Back to the OP, I can’t believe noone has mention Chinese history. Here’s an article claiming that writing may have begun in China 8,600 years ago.

Article

But the cite was almost certainly dated using Carbon Dating. So that brings us back to the conundrum of convincing a YEC. Besides, we have evidence similar (proto-) writings in Europe from even earlier-- ie, the so-called Vinča script from the Balkans.

Frankly, I consider carbon dating to be more believable than some object that has “Made in 8,000 BC” on it, but that’s just me. (I’m using “BC” as a joke-- substitute whatever real calendrical system nomenclature you like.)

Because God knew the great flood was going to happen (being omniscient really ruins the suspense, you know) he just put fake traces of human settlement there with wacky carbon dates so human habitation would appear to be continuous, not from 4004 BC but from … whenever the flood was supposed to happen.

During that Great Flood, some groups of humanity survived far from the Fertile Crescent by clutching driftwood, drinking rainwater and surviving by eating birds as they fell dead from the sky. Curiously, these survivors were all native Australian or native American, and also curiously were descended from Cain and not from Seth (as we know Cain headed east), thus justifying their nearly complete subjugation and destruction in the latter half of the past millenium.

Haven’t you ever heard of Occam’s Razor? The simplest explaination is usually the right one! Sheesh!

Show me where the Bible says that Adam & Eve were the ONLY people that God created.

In fact there are explicit references to other people existing at the time. Cain was afraid of being killed by other people outside Eden. And he managed to find a wife somewhere.

(not that I believe it, you understand. Just saying, is all)

Interesting, cm. I’ve found that accepting the scientific perspective has had no effect on either my faith (Conservative Judaism, towards traditional) nor my religious observance.

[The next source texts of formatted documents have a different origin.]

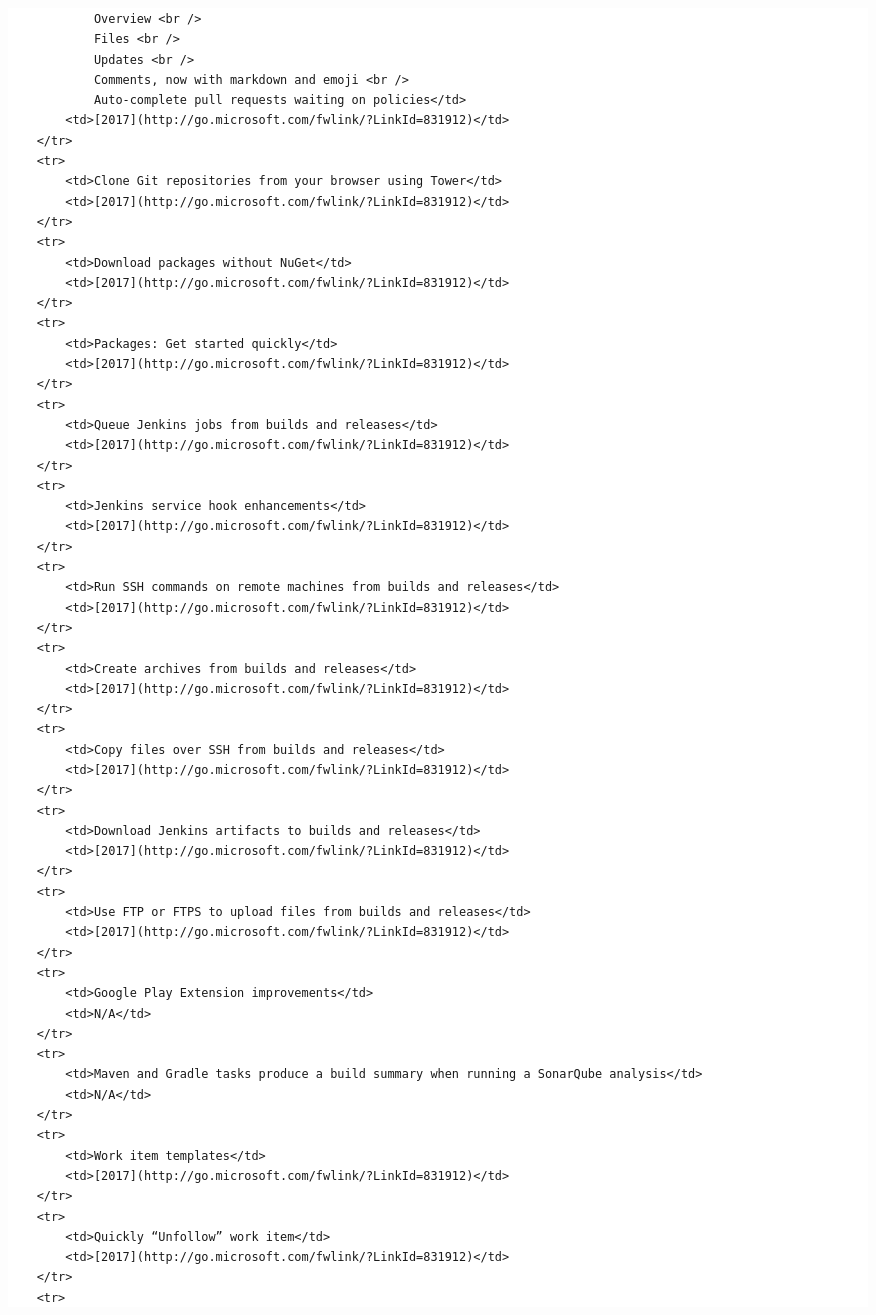                 Overview <br />
                Files <br />
                Updates <br />
                Comments, now with markdown and emoji <br />
                Auto-complete pull requests waiting on policies</td>
            <td>[2017](http://go.microsoft.com/fwlink/?LinkId=831912)</td>
        </tr>
        <tr>
            <td>Clone Git repositories from your browser using Tower</td>
            <td>[2017](http://go.microsoft.com/fwlink/?LinkId=831912)</td>
        </tr>
        <tr>
            <td>Download packages without NuGet</td>
            <td>[2017](http://go.microsoft.com/fwlink/?LinkId=831912)</td>
        </tr>
        <tr>
            <td>Packages: Get started quickly</td>
            <td>[2017](http://go.microsoft.com/fwlink/?LinkId=831912)</td>
        </tr>
        <tr>
            <td>Queue Jenkins jobs from builds and releases</td>
            <td>[2017](http://go.microsoft.com/fwlink/?LinkId=831912)</td>
        </tr>
        <tr>
            <td>Jenkins service hook enhancements</td>
            <td>[2017](http://go.microsoft.com/fwlink/?LinkId=831912)</td>
        </tr>
        <tr>
            <td>Run SSH commands on remote machines from builds and releases</td>
            <td>[2017](http://go.microsoft.com/fwlink/?LinkId=831912)</td>
        </tr>
        <tr>
            <td>Create archives from builds and releases</td>
            <td>[2017](http://go.microsoft.com/fwlink/?LinkId=831912)</td>
        </tr>
        <tr>
            <td>Copy files over SSH from builds and releases</td>
            <td>[2017](http://go.microsoft.com/fwlink/?LinkId=831912)</td>
        </tr>
        <tr>
            <td>Download Jenkins artifacts to builds and releases</td>
            <td>[2017](http://go.microsoft.com/fwlink/?LinkId=831912)</td>
        </tr>
        <tr>
            <td>Use FTP or FTPS to upload files from builds and releases</td>
            <td>[2017](http://go.microsoft.com/fwlink/?LinkId=831912)</td>
        </tr>
        <tr>
            <td>Google Play Extension improvements</td>
            <td>N/A</td>
        </tr>
        <tr>
            <td>Maven and Gradle tasks produce a build summary when running a SonarQube analysis</td>
            <td>N/A</td>
        </tr>
        <tr>
            <td>Work item templates</td>
            <td>[2017](http://go.microsoft.com/fwlink/?LinkId=831912)</td>
        </tr>
        <tr>
            <td>Quickly “Unfollow” work item</td>
            <td>[2017](http://go.microsoft.com/fwlink/?LinkId=831912)</td>
        </tr>
        <tr>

So let me ask: how would your religious observance be different if (let’s say) creation was earlier than the prior calculations, by say, 1000 years? … perhaps on the basis that one day to God is like a thousand years (quote from Psalms, I think?)

I then play the Talmudic game, of course: what about 1,001 years? What about 10,000 years? What about a million yearsor so? (Agreed, you might need to interpret some biblical verses as poetic rather than literal, but you do that already, I presume, with statements about the “four corners of the earth” and “mountains skipping like rams” and Joshua stopping the sun from moving around the earth?)

In short, I don’t see why the dating of historic/biblical events would have any impact on religious observance. On faith, perhaps, but not on observance, surely?

L’shana tova, khavari.

Dex:

How can you separate faith from observance? One of the commandments is to believe. It’s no less a commandment than Sabbath observance or eating Kosher.

But aside from that, there are any number of Kabbalistic or numeric allusions that are based on the Biblical age of the world. No doubt this has influenced Jewish customs in subtle ways over the millenia.